Moreover  IMS provides a better understanding of interactions and self-assembling mechanisms of supramolecular complexes such as G-quadruplex or foldamers, on which numerous IECB teams work on.

This brand new IMS is installed on the mass spectrometry platform to which the research team of Dr. Valérie Gabelica, specialist of mass spectrometry of nucleic acids and supramolecular complexes, is closely link to.

The IMS is available not only to the IECB research teams but also to the scientific European community via the COST BM1403 network. It was funded by the Aquitaine Regional Council (50%) and 50% by GIS IBISA, CNRS, Inserm, IECB and the ATIP-Avenir grant Dr Valérie Gabelica obtained when she joined the IECB in 2013.

*: IMS theory: the smaller or the more folded the molecule, the faster it moves in the drift tube, and vice versa for a wide broad molecule .

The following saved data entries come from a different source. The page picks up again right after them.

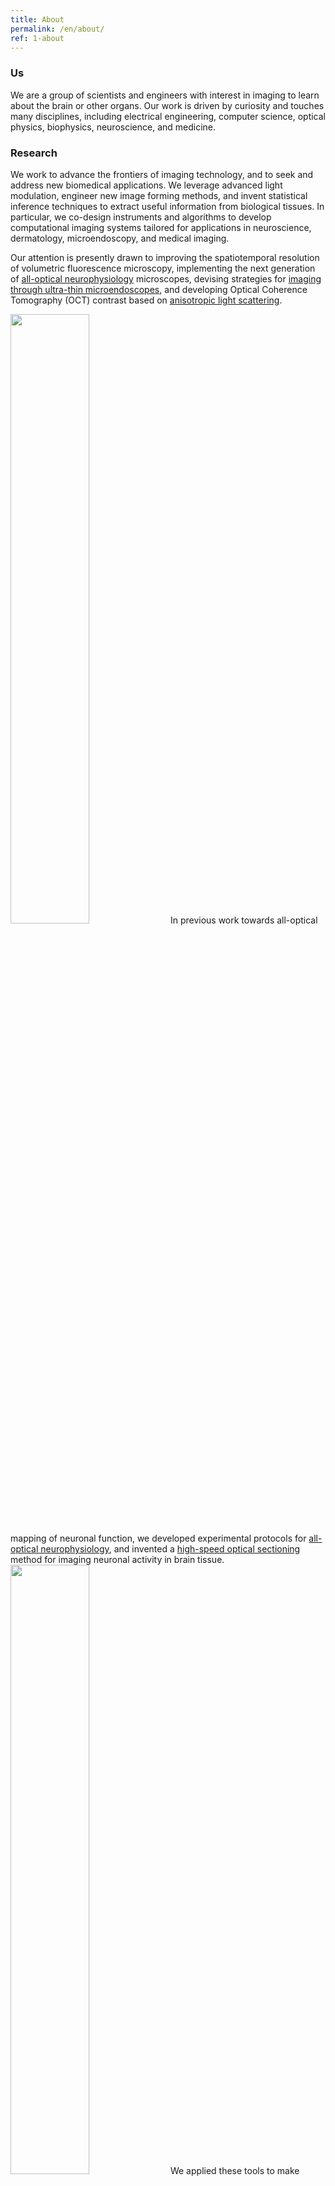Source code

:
 ```yaml
---
title: About
permalink: /en/about/
ref: 1-about
---
```


### Us
We are a group of scientists and engineers with interest in imaging to learn about the brain or other organs. Our work is driven by curiosity and touches many disciplines, including electrical engineering, computer science, optical physics, biophysics, neuroscience, and medicine. 

### Research
We work to advance the frontiers of imaging technology, and to seek and address new biomedical applications. We leverage advanced light modulation, engineer new image forming methods, and invent statistical inference techniques to extract useful information from biological tissues. In particular, we co-design instruments and algorithms to develop computational imaging systems tailored for applications in neuroscience, dermatology, microendoscopy, and medical imaging.

Our attention is presently drawn to improving the spatiotemporal resolution of volumetric fluorescence microscopy, implementing the next generation of [all-optical neurophysiology](https://doi.org/10.1523/JNEUROSCI.0168-19.2019) microscopes, devising strategies for [imaging through ultra-thin microendoscopes](https://doi.org/10.1364/OPTICA.446178), and developing Optical Coherence Tomography (OCT) contrast based on [anisotropic light scattering](https://doi.org/10.1117/12.2578570). 

<img class="pfloat-right" src="/images/pubs/201900 rcamptopatch.jpg" width="50%" loading="lazy" data-action=zoom> In previous work towards all-optical mapping of neuronal function, we developed experimental protocols for [all-optical neurophysiology](https://doi.org/10.1523/JNEUROSCI.0168-19.2019), and invented a [high-speed optical sectioning](https://doi.org/10.1088/1361-6463/aafe88) method for imaging neuronal activity in brain tissue. <img class="pfloat-right" src="/images/pubs/201902 chi.png" width="50%" loading="lazy" data-action=zoom> We applied these tools to make wide-area functional maps spanning cortex and striatum, of the effects of antiepileptic drugs on neural excitability and of the effects of AMPA and NMDA receptor blockers on functional connectivity in acute brain slices. To enable large-scale targeted excitation, we developed <img class="pfloat-left" src="/images/pubs/sas.jpg" width="33%" loading="lazy" data-action=zoom> [selective access multiphoton excitation microscopy](https://doi.org/10.1364/BRAIN.2020.BTu1C.6) and its application to record dynamics of synaptic release and facilitation. Further work advancing all-optical electrophysiology enabled investigation of <img class="pfloat-right" src="/images/pubs/202003 L1.png" width="33%" loading="lazy" data-action=zoom> [sub-threshold correlations](https://doi.org/10.1038/s41586-019-1166-7), [lateral inhibition](https://doi.org/10.1016/j.cell.2020.01.001), and [interneuron dynamics](https://doi.org/10.1101/2021.11.22.469481) in live animals. 


<img class="pfloat-left" src="/images/pubs/201301 mgh trial.jpg" width="33%" loading="lazy" data-action=zoom> Past projects included [improving colonoscopy](https://web.archive.org/web/20220704083608/http://mvisionconsortium.org/portfolio-item/team-colo/) to prevent cancer: we invented a technology that uses a standard endoscope to [calculate and display 3D morphology](https://doi.org/10.1117/1.JBO.18.7.076017) of the colon mucosa to highlight lesions, then we built a prototype and tested it in a [human clinical trial](https://doi.org/10.1117/12.2038119).  To improve molecular characterization in oncology, <img class="pfloat-right" src="/images/pubs/201302 mpet.jpg" width="33%" loading="lazy" data-action=zoom> we invented a method for [multiplexed PET imaging](https://web.archive.org/web/20221130135433/https://mvisionconsortium.org/portfolio-item/team-mpet/), and applied it to simultaneously measure the biodistribution of [two radiotracers](https://doi.org/10.1146/annurev-bioeng-071114-040723) using preclinical scanners, while [improving sensitivity](https://doi.org/10.1118/1.4908226) of traditional PET scanners. To enable cheaper MRI scanners, we developed a theoretical framework based on the Fractional Fourier Transform to understand and reconstruct MRI signals generated in a quadratic magnetic field.

<div class="parallax2"></div><br>

### Lab Members
Initially, our group has been composed of engineers who are interested in learning biophysics, optics, numerical analysis methods and deep learning, neurobiology, various medical imaging topics, or combinations thereof. Many of us have been afraid of topics we didn't know, until we remember that everything we know has been learnt by us before.  Visit our [people page]({{ site.baseurl }}/en/people/) to see more information on each person who works in the lab (publications, contact information, photos).

### Lab Culture
Our lab welcomes all who love to learn and are thirsty for more. Everyone is encouraged to give feedback on everyone else's results; better identify flaws with help from friends than from angry reviewers. We usually hold regular group meetings and project meetings. Progress is focused on goals and driven by self interest and motivation. We use a Google calendar to share Lab activities, and a slack channel to enjoy spam-free communications. 

### Collaborators
Here are some cool people in fields that interest us. **note:** This list is in no way complete. If you've collaborated with us and want a link here, let us know!

**Pontifical Catholic University of Chile:**
- [Cristián Tejos - Dept of Electrical Engineering](https://www.mri.cl/cristian-tejos/)
- [Tobias Wenzel - Institue for Biological and Medical Engineering](https://wenzel-lab.github.io/)
- [Rodrigo del Rio - Dept of Biology](https://postgrado.bio.uc.cl/facultad/profesores/rodrigo-del-rio/)
- [Pablo Irarrázaval - Institue for Biological and Medical Engineering](https://ingenieriabiologicaymedica.uc.cl/es/personas/academicos/72-pablo-irarrazaval)
- [Carlos Sing-Long - Institue for Mathematical and Computational Engineering](https://ingenieriabiologicaymedica.uc.cl/es/personas/academicos/55-carlos-a-sing-long)
- [Andrea Ravasio - Institue for Biological and Medical Engineering](https://devmech.cl/)

**Harvard University and Massachusetts Institute of Technology:**
- [Martin Villiger - Wellman Center for Photomedicine, Massachusetts General Hospital](https://connects.catalyst.harvard.edu/Profiles/display/Person/95453)
- [Brett E. Bouma - Wellman Center for Photomedicine, Massachusetts General Hospital](https://octresearch.org/people/bouma-group/)
- [Adam E. Cohen - Depts of Chemistry and Chemical Biology, and of Physics, Harvard](http://cohenweb.rc.fas.harvard.edu/)
- [Samouil L. Farhi - Broad Institute of Harvard and MIT](https://www.broadinstitute.org/bios/sami-farhi)

**Other:**
- [Nicholas J. Durr - Dept of Biomedical Engineering, Johns Hopkins University, USA](https://durr.jhu.edu/)
- [Eduardo Lage - Dept of Electrical Engineering, Autónoma University of Madrid, Spain](https://www.medicuam.com/)
- [Joaquín López Herraiz - Dept of Physics, Complutense University of Madrid, Spain](http://tomografia.es/)


### This website
This website was forked from [https://github.com/KordingLab/KordingLab.github.io](https://github.com/KordingLab/KordingLab.github.io) leveraging many of its features and content. Gracias KordingLab!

A tutorial is now available in open access : http://onlinelibrary.wiley.com/doi/10.1002/jms.3590/full

V. D’Atri, M. Porrini, F. Rosu, V. Gabelica, Special feature: tutorial. “Linking molecular models with ion mobility experiments. Illustration with a rigid nucleic acid structure”, J. Mass Spectrom. (2015), 50(5), 711-726 (issue cover).